Although, on the comment on what people see in rape fics/stories. I have to say I once read that it's just us - especially women - being finally free to enjoy the kinkier stuff or even just the sex. Because the victim after all is not a weird kinky slut or any other slur that might've been thrown at them, no they're forced to experience this, so the responsibitliy or shame is not on them. Which I guess maybe somehow does influence us, but it's like one grain of sand in a full sandcastle, because everyone has different motivations and also, imo, non-cons are various as well. Personally I can only stand some of them, usually only with evil characters, where I can just enjoy how twisted they are, rather than anything else. I don't I think it's just a very complex thing, but as I said: I don't sham people's kinks. Even if I find them weird and disturbing. Even if in rl they'd be seriously illegal and demaging. In literary world, everything is fine. But I think it's a key point to be aware of what one is reading, that's all.

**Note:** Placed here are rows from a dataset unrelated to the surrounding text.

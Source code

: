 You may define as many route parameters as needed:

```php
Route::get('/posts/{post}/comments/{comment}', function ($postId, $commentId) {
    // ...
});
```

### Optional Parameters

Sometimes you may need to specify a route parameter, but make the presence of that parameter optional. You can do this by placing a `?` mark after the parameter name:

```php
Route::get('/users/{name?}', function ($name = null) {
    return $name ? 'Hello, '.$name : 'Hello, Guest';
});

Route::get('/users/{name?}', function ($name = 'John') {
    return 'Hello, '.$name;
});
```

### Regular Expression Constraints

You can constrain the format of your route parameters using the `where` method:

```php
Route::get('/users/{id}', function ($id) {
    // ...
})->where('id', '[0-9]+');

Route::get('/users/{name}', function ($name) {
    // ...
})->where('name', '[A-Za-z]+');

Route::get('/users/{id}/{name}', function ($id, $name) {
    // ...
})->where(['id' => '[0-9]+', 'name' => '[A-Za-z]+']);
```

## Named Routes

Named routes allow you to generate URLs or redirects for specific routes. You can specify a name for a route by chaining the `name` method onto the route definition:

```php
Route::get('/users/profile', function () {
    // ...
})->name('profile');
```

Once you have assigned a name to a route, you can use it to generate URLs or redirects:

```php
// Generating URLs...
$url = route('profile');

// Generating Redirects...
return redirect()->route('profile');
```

If this comment makes even less sense, I'm sorry, I'm falling asleep as I type. XD

(no subject)

Date: 2015-03-10 06:07 am (UTC)
yalumesse: (Default)
From: [personal profile] yalumesse
You know, you're totally right. And I don't know why this is the first time I've thought about it, let alone heard about it.

But also agreeing with andrea up there - mislabelling rape is the worst sort of wrong ever.